Page MenuHomePhabricator

Sparse data: run API for all allowed articles and counting number of events
Closed, ResolvedPublic

Description

The goal of this task is to get a high level understanding of how the Sig Events API is doing in terms of events detected and distribution of event types.

The deliverable is a table (here or in a google doc) with the set of allowed/test articles for this feature as rows, and then the count of Total significant events, as well as counts for each event type as the columns.

Feel free to do multiple runs with different dates or significance threasholds, but the minimum acceptance is just 1 report using the API as currently configured.

Event Timeline

Here's the data I've collected so far. All counts were taken on 10/23/2020. I'll work on getting this in a better format and fixing the odd ones out at the bottom next week.

smallEventsCount - count of revisions deemed small
newTalkPageTopicCount - count of new topics
vandalismRevertCount - count of vandalism revert revisions

otherLargeChangesCount - count of all other revisions considered large (revisions that contain added text and/or deleted text > 100 characters, and/or one or more new references
addedTextCount - count of revisions that were considered large and had added text
deletedTextCount - count of revisions that were considered large and had deleted text
newReferenceCount - count of new references in revisions that were considered large

significantEventCount - count of all revisions considered "significant"... basically how many expanded, non-small views that will show up in the feed. This is simply newTalkPageTopicCount + vandalismRevertCount + otherLargeChangesCount.

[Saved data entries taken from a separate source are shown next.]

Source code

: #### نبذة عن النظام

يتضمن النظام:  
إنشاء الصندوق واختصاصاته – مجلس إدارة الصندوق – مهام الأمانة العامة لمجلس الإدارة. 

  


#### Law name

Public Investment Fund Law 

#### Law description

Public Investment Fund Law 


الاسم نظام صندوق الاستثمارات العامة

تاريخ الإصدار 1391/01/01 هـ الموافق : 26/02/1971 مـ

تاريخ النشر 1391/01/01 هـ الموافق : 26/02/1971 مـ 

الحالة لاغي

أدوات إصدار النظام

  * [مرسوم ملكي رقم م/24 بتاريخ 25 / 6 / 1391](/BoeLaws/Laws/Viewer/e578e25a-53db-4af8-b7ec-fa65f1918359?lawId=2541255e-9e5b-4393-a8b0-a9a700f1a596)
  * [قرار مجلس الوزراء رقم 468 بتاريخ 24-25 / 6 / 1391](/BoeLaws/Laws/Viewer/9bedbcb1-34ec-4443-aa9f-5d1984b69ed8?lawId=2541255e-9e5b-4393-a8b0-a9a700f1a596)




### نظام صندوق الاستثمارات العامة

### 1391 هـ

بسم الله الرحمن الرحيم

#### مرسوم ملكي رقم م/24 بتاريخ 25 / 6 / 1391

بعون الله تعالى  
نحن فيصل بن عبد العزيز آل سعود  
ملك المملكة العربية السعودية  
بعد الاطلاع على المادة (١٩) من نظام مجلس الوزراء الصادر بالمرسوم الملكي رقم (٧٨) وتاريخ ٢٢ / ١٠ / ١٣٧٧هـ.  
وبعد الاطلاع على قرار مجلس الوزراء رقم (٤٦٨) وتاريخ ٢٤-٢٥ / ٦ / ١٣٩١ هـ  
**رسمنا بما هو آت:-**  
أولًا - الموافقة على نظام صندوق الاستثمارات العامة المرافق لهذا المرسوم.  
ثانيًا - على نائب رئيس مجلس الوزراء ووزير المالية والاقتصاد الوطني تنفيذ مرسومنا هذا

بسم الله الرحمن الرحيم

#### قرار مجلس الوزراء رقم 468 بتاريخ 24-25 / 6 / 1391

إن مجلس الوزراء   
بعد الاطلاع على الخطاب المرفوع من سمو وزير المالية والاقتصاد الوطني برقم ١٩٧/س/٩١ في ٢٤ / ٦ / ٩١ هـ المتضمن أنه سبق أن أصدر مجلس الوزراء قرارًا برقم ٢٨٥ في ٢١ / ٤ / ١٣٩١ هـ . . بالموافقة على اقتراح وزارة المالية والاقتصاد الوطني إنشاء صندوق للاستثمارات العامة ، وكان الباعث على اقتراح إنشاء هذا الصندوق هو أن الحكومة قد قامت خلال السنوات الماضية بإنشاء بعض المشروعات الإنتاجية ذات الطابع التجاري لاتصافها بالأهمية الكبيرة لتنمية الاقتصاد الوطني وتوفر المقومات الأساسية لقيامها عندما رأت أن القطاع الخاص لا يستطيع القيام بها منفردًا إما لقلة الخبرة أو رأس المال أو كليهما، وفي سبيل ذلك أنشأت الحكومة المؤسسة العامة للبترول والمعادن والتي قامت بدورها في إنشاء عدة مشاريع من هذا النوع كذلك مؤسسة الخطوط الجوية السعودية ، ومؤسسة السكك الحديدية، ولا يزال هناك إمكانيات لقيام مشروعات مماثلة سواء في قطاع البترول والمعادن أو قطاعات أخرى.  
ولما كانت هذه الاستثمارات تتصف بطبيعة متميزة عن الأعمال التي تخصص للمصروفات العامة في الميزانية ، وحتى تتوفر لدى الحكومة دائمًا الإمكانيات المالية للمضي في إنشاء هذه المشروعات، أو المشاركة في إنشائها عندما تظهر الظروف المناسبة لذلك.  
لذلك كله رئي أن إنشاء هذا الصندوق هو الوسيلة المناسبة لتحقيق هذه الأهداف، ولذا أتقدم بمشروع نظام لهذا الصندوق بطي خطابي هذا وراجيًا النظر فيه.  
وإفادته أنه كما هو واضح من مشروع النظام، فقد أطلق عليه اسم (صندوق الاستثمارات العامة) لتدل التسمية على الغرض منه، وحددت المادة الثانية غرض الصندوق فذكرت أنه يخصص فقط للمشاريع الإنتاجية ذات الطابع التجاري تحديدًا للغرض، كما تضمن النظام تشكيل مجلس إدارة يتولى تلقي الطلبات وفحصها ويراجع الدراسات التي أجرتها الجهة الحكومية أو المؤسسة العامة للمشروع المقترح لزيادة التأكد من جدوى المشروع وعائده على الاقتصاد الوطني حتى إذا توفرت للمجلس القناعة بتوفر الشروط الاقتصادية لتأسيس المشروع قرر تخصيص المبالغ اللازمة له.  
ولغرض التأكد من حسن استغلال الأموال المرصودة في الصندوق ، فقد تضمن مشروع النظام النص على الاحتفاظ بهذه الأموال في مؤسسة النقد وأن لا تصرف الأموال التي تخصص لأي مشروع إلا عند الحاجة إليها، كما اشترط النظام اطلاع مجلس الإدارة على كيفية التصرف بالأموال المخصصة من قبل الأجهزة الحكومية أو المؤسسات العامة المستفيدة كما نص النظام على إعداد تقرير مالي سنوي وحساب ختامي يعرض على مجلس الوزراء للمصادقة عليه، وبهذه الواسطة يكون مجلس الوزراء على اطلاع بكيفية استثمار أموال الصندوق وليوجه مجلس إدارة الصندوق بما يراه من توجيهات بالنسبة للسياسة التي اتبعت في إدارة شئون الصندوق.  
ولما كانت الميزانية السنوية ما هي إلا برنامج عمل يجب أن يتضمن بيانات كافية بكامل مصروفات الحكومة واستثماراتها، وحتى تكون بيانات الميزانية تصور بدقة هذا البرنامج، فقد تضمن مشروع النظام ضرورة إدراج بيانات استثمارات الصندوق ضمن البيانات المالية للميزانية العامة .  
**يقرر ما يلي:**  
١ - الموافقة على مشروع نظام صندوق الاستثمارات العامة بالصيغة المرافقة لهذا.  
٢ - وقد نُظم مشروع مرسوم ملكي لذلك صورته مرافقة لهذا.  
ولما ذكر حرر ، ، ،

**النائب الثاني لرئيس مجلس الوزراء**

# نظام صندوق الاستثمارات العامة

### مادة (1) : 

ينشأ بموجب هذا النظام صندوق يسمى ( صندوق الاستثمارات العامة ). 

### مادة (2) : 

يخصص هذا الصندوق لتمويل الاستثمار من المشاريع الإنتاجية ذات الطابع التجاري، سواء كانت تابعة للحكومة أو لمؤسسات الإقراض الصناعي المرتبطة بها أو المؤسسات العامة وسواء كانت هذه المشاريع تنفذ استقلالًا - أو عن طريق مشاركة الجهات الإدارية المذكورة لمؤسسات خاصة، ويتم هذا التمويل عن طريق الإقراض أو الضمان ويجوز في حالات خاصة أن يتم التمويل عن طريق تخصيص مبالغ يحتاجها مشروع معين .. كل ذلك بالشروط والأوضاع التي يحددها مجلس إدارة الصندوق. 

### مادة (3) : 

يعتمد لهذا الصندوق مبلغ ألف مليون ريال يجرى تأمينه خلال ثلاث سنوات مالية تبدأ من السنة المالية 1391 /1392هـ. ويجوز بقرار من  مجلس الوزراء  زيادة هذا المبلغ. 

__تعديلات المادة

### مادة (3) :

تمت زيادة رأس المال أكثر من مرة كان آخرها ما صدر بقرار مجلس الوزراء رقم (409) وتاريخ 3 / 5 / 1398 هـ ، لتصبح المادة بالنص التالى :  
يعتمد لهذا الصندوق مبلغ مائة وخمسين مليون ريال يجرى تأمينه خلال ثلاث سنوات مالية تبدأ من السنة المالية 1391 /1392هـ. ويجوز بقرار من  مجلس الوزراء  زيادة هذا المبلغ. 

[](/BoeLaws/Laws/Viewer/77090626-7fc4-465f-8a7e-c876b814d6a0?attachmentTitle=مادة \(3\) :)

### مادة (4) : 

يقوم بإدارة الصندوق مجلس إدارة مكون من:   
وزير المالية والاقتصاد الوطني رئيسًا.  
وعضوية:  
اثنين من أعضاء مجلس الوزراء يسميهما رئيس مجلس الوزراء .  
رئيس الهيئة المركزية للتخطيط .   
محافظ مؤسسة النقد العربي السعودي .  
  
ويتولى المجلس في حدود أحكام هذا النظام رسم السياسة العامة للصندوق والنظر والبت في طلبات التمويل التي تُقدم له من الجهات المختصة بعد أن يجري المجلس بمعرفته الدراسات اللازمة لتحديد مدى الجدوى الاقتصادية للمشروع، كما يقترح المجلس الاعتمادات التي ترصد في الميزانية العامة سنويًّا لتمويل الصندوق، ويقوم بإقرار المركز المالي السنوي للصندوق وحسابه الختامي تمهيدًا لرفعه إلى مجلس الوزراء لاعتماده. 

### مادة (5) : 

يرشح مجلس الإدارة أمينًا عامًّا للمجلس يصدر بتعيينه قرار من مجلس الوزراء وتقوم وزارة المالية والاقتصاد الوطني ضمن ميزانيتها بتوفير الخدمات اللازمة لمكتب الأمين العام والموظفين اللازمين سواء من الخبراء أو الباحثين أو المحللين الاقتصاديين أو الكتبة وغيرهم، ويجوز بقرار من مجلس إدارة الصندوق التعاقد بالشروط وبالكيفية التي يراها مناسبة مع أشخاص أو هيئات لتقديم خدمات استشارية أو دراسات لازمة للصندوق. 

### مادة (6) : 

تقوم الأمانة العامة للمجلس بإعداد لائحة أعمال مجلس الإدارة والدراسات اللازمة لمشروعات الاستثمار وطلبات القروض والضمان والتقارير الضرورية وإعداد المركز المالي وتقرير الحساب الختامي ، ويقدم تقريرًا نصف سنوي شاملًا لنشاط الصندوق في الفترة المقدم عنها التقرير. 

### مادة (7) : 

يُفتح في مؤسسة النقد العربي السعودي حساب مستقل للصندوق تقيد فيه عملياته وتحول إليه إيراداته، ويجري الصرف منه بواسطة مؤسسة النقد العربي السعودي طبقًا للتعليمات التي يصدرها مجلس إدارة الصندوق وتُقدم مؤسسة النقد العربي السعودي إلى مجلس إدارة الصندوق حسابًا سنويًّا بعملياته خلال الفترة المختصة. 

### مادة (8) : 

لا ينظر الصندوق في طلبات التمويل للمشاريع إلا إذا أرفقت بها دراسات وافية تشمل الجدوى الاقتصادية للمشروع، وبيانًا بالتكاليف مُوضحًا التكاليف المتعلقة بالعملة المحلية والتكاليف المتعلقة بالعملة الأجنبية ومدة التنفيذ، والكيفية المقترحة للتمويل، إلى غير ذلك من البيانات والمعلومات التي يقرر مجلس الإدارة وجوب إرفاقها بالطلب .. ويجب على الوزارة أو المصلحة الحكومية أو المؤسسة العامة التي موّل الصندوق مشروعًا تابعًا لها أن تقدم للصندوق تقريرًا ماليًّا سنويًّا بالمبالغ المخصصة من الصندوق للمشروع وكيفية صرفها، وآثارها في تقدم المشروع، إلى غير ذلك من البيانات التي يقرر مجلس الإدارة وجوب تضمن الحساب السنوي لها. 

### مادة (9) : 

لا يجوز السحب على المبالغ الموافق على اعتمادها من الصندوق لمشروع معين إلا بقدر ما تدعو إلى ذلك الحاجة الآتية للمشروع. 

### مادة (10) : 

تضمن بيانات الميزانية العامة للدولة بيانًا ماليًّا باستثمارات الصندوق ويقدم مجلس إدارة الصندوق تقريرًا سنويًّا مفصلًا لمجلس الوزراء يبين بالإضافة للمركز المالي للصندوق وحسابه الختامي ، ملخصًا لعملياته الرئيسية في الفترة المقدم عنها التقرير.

Goes to disambiguation page, resulting in small counts:
Media
XXXX
Raised_by_Wolves

@JMinor Counts are now in a Google doc:

https://docs.google.com/spreadsheets/d/1v_SFKvLPO_rebUixySRiBSqi2l09lMOwy1YIKf2UuGs/edit#gid=0

I just did it up to the max number of events to return that we have set (you'll notice significantEventCounts are all around 100, with the exception of the disambiguation pages mentioned in the comment above). As a reminder the threshold between something being considered a small event vs. a large event is 100 characters changed (either added or deleted), OR a new reference.

I'm happy to tweak these & gather alternative metrics if we want, the groundwork is done so tweaking and running again should go faster.